Thanks for the detailed context—here’s how to get Shiny-based apps working with your current setup and data.
1) Accessing data from “Catalog Explorer” in Databricks Apps
A few key points about the Databricks Apps environment and data access:
-
Apps support Python and Node.js, not R. So R Shiny won’t run in Databricks Apps today.
-
System-level installs (apt-get/conda) aren’t supported in Apps, but you can manage Python dependencies with a requirements.txt in your app (they’re installed during app build/deploy).
-
Apps are designed to integrate with Unity Catalog and Databricks SQL, and the recommended pattern is to query data through a SQL warehouse using the Databricks SQL connector for Python, then render in your app UI.

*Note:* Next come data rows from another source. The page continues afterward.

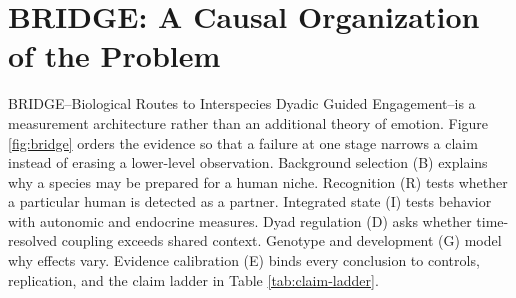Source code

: \documentclass[conference]{IEEEtran}
\begin{document}
\section{BRIDGE: A Causal Organization of the Problem}

BRIDGE--Biological Routes to Interspecies Dyadic Guided Engagement--is a measurement architecture rather than an additional theory of emotion. Figure \ref{fig:bridge} orders the evidence so that a failure at one stage narrows a claim instead of erasing a lower-level observation. Background selection (B) explains why a species may be prepared for a human niche. Recognition (R) tests whether a particular human is detected as a partner. Integrated state (I) tests behavior with autonomic and endocrine measures. Dyad regulation (D) asks whether time-resolved coupling exceeds shared context. Genotype and development (G) model why effects vary. Evidence calibration (E) binds every conclusion to controls, replication, and the claim ladder in Table \ref{tab:claim-ladder}.
\end{document}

If your organization is using the legacy Hive Metastore (the “Catalog Explorer” UI can browse both legacy HMS and UC objects), here are the practical options to get data into an App:
-
Preferred: Bring those tables under Unity Catalog governance (although I understand this might not be an option). Once the tables are governed in UC, your app can query them via Databricks SQL with the permissions model you expect.
-
Near-term workaround: Query through a SQL warehouse from your App using the Databricks SQL connector for Python. This lets you avoid trying to start a Spark session inside the App (not recommended) and returns a Pandas-friendly result set for visualization.
-
When UC isn’t available and you must read files directly: Serverless compute can use instance profiles to access non-UC data in cloud storage. This bypasses catalog metadata but may be acceptable for flat-file reads; it’s best used as a temporary bridge until UC is in place.
2. Running Shiny for Python in a Notebook
Your analysis is spot on: R has special integrations to automatically proxy the app and show a URL, while the Python version doesn't.
Your code is defining the app, but it's never running the web server. You just need to add the command to run it.
First, your observation about the R notebook cell getting "stuck" or "waiting" is normal and expected. A Shiny app is a web server. When you run it, it takes control of the cell and runs continuously to serve the app. To stop it, you must interrupt the cell or stop the cluster. The same will happen with the Python solution.
How to Launch Your Python App: You need to explicitly tell the app to run and, critically, to run on host="0.0.0.0" so it's accessible outside the driver's local machine:
from shiny import ui, render, App
import pandas as pd # Make sure pandas is installed on your cluster
# --- 1. Your App Definition (No changes) ---
app_ui = ui.page_fluid(
ui.input_slider("n", "N", 0, 100, 40),
ui.output_text_verbatim("txt"),
)
def server(input, output, session):
@render.text
def txt():
return f"n*2 is {input.n() * 2}"
app = App(app_ui, server)
# --- 2. Code to Launch in a Databricks Notebook ---
# Define a port for your app
port = 8080
# Get the cluster and workspace info
host_name = dbutils.notebook.entry_point.getDbutils().notebook().getContext().tags().apply('browserHostName')
cluster_id = spark.conf.get("spark.databricks.clusterUsageTags.clusterId")
# Construct the proxy URL
app_url = f"https://{host_name}/driver-proxy/o/{cluster_id}/{port}/"
# Display the URL as a clickable link in the cell output
displayHTML(f'Your Shiny app is running! <a href="{app_url}" target="_blank">Click here to open it.</a>')
# --- 3. Run the App ---
# This command will run forever and show "waiting"
# This is normal! Click the link generated above to see your app.
app.run(host="0.0.0.0", port=port)